> [EXERCISE INSTRUCTIONS]
Would you write out the entries below word for word, omitting the pictures?

> [RECORDS TO PROCESS]
━━━━━━
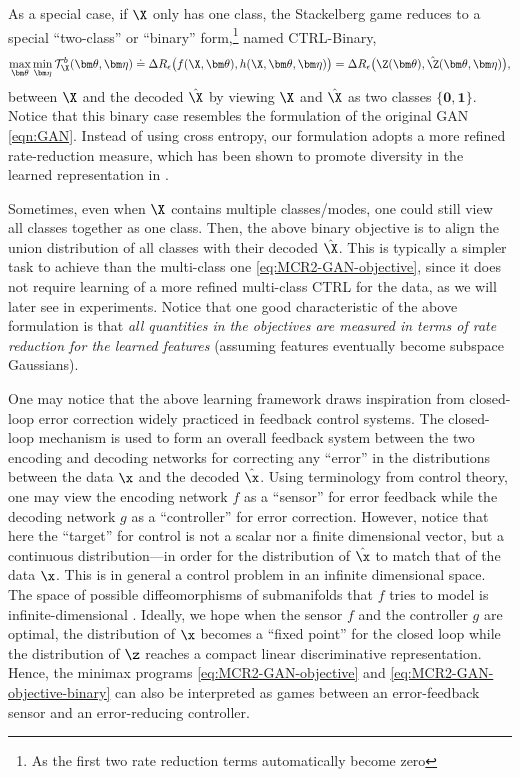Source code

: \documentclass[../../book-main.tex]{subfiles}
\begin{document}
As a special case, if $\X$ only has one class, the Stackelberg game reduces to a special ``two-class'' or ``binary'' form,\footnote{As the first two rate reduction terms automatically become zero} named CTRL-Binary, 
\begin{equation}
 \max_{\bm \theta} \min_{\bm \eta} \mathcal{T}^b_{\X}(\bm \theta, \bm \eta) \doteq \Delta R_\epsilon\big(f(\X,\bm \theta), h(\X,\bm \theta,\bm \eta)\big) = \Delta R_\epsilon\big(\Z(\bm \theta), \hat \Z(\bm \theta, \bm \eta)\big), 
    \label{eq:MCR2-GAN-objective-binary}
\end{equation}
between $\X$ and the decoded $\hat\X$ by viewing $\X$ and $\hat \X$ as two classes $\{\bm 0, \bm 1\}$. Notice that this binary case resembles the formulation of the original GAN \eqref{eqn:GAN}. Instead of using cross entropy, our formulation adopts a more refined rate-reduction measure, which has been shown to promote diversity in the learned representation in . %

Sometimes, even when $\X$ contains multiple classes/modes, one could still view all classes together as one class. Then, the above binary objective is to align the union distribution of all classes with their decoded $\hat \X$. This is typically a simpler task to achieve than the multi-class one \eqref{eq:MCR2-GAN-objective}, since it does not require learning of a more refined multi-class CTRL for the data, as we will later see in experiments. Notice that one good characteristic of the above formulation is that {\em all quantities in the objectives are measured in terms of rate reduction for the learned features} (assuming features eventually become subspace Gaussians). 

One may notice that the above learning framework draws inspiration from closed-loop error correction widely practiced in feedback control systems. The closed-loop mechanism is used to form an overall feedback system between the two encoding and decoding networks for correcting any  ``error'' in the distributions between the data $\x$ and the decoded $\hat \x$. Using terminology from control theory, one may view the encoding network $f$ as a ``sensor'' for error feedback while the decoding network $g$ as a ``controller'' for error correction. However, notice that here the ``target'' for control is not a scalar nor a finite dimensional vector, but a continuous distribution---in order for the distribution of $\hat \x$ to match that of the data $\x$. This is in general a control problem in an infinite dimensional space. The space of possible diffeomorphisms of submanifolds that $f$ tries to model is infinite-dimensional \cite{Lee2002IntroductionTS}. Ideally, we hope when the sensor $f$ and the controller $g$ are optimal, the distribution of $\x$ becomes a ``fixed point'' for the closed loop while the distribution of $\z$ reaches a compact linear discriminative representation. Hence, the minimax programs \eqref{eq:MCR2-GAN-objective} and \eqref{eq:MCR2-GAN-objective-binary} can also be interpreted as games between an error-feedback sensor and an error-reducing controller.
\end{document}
━━━━━━
> [ANSWER BELOW]
Source code

: \documentclass[../../book-main.tex]{subfiles}
\begin{document}
As a special case, if $\X$ only has one class, the Stackelberg game reduces to a special ``two-class'' or ``binary'' form,\footnote{As the first two rate reduction terms automatically become zero} named CTRL-Binary, 
\begin{equation}
 \max_{\bm \theta} \min_{\bm \eta} \mathcal{T}^b_{\X}(\bm \theta, \bm \eta) \doteq \Delta R_\epsilon\big(f(\X,\bm \theta), h(\X,\bm \theta,\bm \eta)\big) = \Delta R_\epsilon\big(\Z(\bm \theta), \hat \Z(\bm \theta, \bm \eta)\big), 
    \label{eq:MCR2-GAN-objective-binary}
\end{equation}
between $\X$ and the decoded $\hat\X$ by viewing $\X$ and $\hat \X$ as two classes $\{\bm 0, \bm 1\}$. Notice that this binary case resembles the formulation of the original GAN \eqref{eqn:GAN}. Instead of using cross entropy, our formulation adopts a more refined rate-reduction measure, which has been shown to promote diversity in the learned representation in . %

Sometimes, even when $\X$ contains multiple classes/modes, one could still view all classes together as one class. Then, the above binary objective is to align the union distribution of all classes with their decoded $\hat \X$. This is typically a simpler task to achieve than the multi-class one \eqref{eq:MCR2-GAN-objective}, since it does not require learning of a more refined multi-class CTRL for the data, as we will later see in experiments. Notice that one good characteristic of the above formulation is that {\em all quantities in the objectives are measured in terms of rate reduction for the learned features} (assuming features eventually become subspace Gaussians). 

One may notice that the above learning framework draws inspiration from closed-loop error correction widely practiced in feedback control systems. The closed-loop mechanism is used to form an overall feedback system between the two encoding and decoding networks for correcting any  ``error'' in the distributions between the data $\x$ and the decoded $\hat \x$. Using terminology from control theory, one may view the encoding network $f$ as a ``sensor'' for error feedback while the decoding network $g$ as a ``controller'' for error correction. However, notice that here the ``target'' for control is not a scalar nor a finite dimensional vector, but a continuous distribution---in order for the distribution of $\hat \x$ to match that of the data $\x$. This is in general a control problem in an infinite dimensional space. The space of possible diffeomorphisms of submanifolds that $f$ tries to model is infinite-dimensional \cite{Lee2002IntroductionTS}. Ideally, we hope when the sensor $f$ and the controller $g$ are optimal, the distribution of $\x$ becomes a ``fixed point'' for the closed loop while the distribution of $\z$ reaches a compact linear discriminative representation. Hence, the minimax programs \eqref{eq:MCR2-GAN-objective} and \eqref{eq:MCR2-GAN-objective-binary} can also be interpreted as games between an error-feedback sensor and an error-reducing controller.
\end{document}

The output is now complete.